The input Block Start

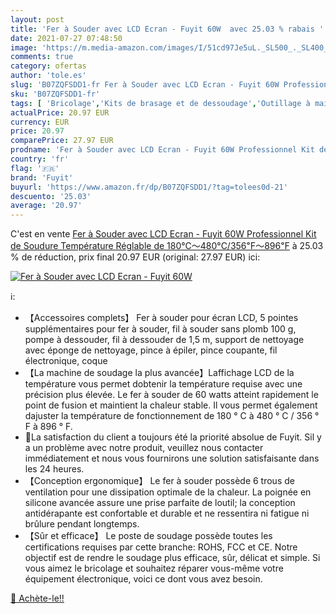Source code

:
 ```yaml
---
layout: post
title: 'Fer à Souder avec LCD Ecran - Fuyit 60W  avec 25.03 % rabais '
date: 2021-07-27 07:48:50
image: 'https://m.media-amazon.com/images/I/51cd97Je5uL._SL500_._SL400_.jpg'
comments: true
category: ofertas
author: 'tole.es'
slug: 'B07ZQFSDD1-fr Fer à Souder avec LCD Ecran - Fuyit 60W Professionnel Kit...'
sku: 'B07ZQFSDD1-fr'
tags: [ 'Bricolage','Kits de brasage et de dessoudage','Outillage à main et électroportatif','Outillage électroportatif','fuyit','Équipement de brasage et de dessoudage', ]
actualPrice: 20.97 EUR
currency: EUR
price: 20.97
comparePrice: 27.97 EUR
prodname: 'Fer à Souder avec LCD Ecran - Fuyit 60W Professionnel Kit de Soudure Température Réglable de 180°C〜480°C/356℉〜896℉'
country: 'fr'
flag: '🇫🇷'
brand: 'Fuyit'
buyurl: 'https://www.amazon.fr/dp/B07ZQFSDD1/?tag=tolees0d-21'
descuento: '25.03'
average: '20.97'
---
```


C'est en vente [Fer à Souder avec LCD Ecran - Fuyit 60W Professionnel Kit de Soudure Température Réglable de 180°C〜480°C/356℉〜896℉](https://www.amazon.fr/dp/B07ZQFSDD1/?tag=tolees0d-21)  à  25.03 % de réduction, prix final  20.97 EUR (original: 27.97 EUR) ici:

[![Fer à Souder avec LCD Ecran - Fuyit 60W ](https://m.media-amazon.com/images/I/51cd97Je5uL._SL500_._SL400_.jpg)](https://www.amazon.fr/dp/B07ZQFSDD1/?tag=tolees0d-21)

ℹ️:

- 【Accessoires complets】 Fer à souder pour écran LCD, 5 pointes supplémentaires pour fer à souder, fil à souder sans plomb 100 g, pompe à dessouder, fil à dessouder de 1,5 m, support de nettoyage avec éponge de nettoyage, pince à épiler, pince coupante, fil électronique, coque
- 【La machine de soudage la plus avancée】Laffichage LCD de la température vous permet dobtenir la température requise avec une précision plus élevée. Le fer à souder de 60 watts atteint rapidement le point de fusion et maintient la chaleur stable. Il vous permet également dajuster la température de fonctionnement de 180 ° C à 480 ° C / 356 ° F à 896 ° F.
- 💌La satisfaction du client a toujours été la priorité absolue de Fuyit. Sil y a un problème avec notre produit, veuillez nous contacter immédiatement et nous vous fournirons une solution satisfaisante dans les 24 heures.
- 【Conception ergonomique】 Le fer à souder possède 6 trous de ventilation pour une dissipation optimale de la chaleur. La poignée en silicone avancée assure une prise parfaite de loutil; la conception antidérapante est confortable et durable et ne ressentira ni fatigue ni brûlure pendant longtemps.
- 【Sûr et efficace】 Le poste de soudage possède toutes les certifications requises par cette branche: ROHS, FCC et CE. Notre objectif est de rendre le soudage plus efficace, sûr, délicat et simple. Si vous aimez le bricolage et souhaitez réparer vous-même votre équipement électronique, voici ce dont vous avez besoin.

[🛒 Achète-le!!](https://www.amazon.fr/dp/B07ZQFSDD1/?tag=tolees0d-21)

The input Block End

## Problem details
Copy out the listing above in full and leave out its pictures.

## Response box
Source code

:
 ```yaml
---
layout: post
title: 'Fer à Souder avec LCD Ecran - Fuyit 60W  avec 25.03 % rabais '
date: 2021-07-27 07:48:50
image: 'https://m.media-amazon.com/images/I/51cd97Je5uL._SL500_._SL400_.jpg'
comments: true
category: ofertas
author: 'tole.es'
slug: 'B07ZQFSDD1-fr Fer à Souder avec LCD Ecran - Fuyit 60W Professionnel Kit...'
sku: 'B07ZQFSDD1-fr'
tags: [ 'Bricolage','Kits de brasage et de dessoudage','Outillage à main et électroportatif','Outillage électroportatif','fuyit','Équipement de brasage et de dessoudage', ]
actualPrice: 20.97 EUR
currency: EUR
price: 20.97
comparePrice: 27.97 EUR
prodname: 'Fer à Souder avec LCD Ecran - Fuyit 60W Professionnel Kit de Soudure Température Réglable de 180°C〜480°C/356℉〜896℉'
country: 'fr'
flag: '🇫🇷'
brand: 'Fuyit'
buyurl: 'https://www.amazon.fr/dp/B07ZQFSDD1/?tag=tolees0d-21'
descuento: '25.03'
average: '20.97'
---
```


C'est en vente [Fer à Souder avec LCD Ecran - Fuyit 60W Professionnel Kit de Soudure Température Réglable de 180°C〜480°C/356℉〜896℉](https://www.amazon.fr/dp/B07ZQFSDD1/?tag=tolees0d-21)  à  25.03 % de réduction, prix final  20.97 EUR (original: 27.97 EUR) ici:

[![Fer à Souder avec LCD Ecran - Fuyit 60W ](https://m.media-amazon.com/images/I/51cd97Je5uL._SL500_._SL400_.jpg)](https://www.amazon.fr/dp/B07ZQFSDD1/?tag=tolees0d-21)

ℹ️:

- 【Accessoires complets】 Fer à souder pour écran LCD, 5 pointes supplémentaires pour fer à souder, fil à souder sans plomb 100 g, pompe à dessouder, fil à dessouder de 1,5 m, support de nettoyage avec éponge de nettoyage, pince à épiler, pince coupante, fil électronique, coque
- 【La machine de soudage la plus avancée】Laffichage LCD de la température vous permet dobtenir la température requise avec une précision plus élevée. Le fer à souder de 60 watts atteint rapidement le point de fusion et maintient la chaleur stable. Il vous permet également dajuster la température de fonctionnement de 180 ° C à 480 ° C / 356 ° F à 896 ° F.
- 💌La satisfaction du client a toujours été la priorité absolue de Fuyit. Sil y a un problème avec notre produit, veuillez nous contacter immédiatement et nous vous fournirons une solution satisfaisante dans les 24 heures.
- 【Conception ergonomique】 Le fer à souder possède 6 trous de ventilation pour une dissipation optimale de la chaleur. La poignée en silicone avancée assure une prise parfaite de loutil; la conception antidérapante est confortable et durable et ne ressentira ni fatigue ni brûlure pendant longtemps.
- 【Sûr et efficace】 Le poste de soudage possède toutes les certifications requises par cette branche: ROHS, FCC et CE. Notre objectif est de rendre le soudage plus efficace, sûr, délicat et simple. Si vous aimez le bricolage et souhaitez réparer vous-même votre équipement électronique, voici ce dont vous avez besoin.

[🛒 Achète-le!!](https://www.amazon.fr/dp/B07ZQFSDD1/?tag=tolees0d-21)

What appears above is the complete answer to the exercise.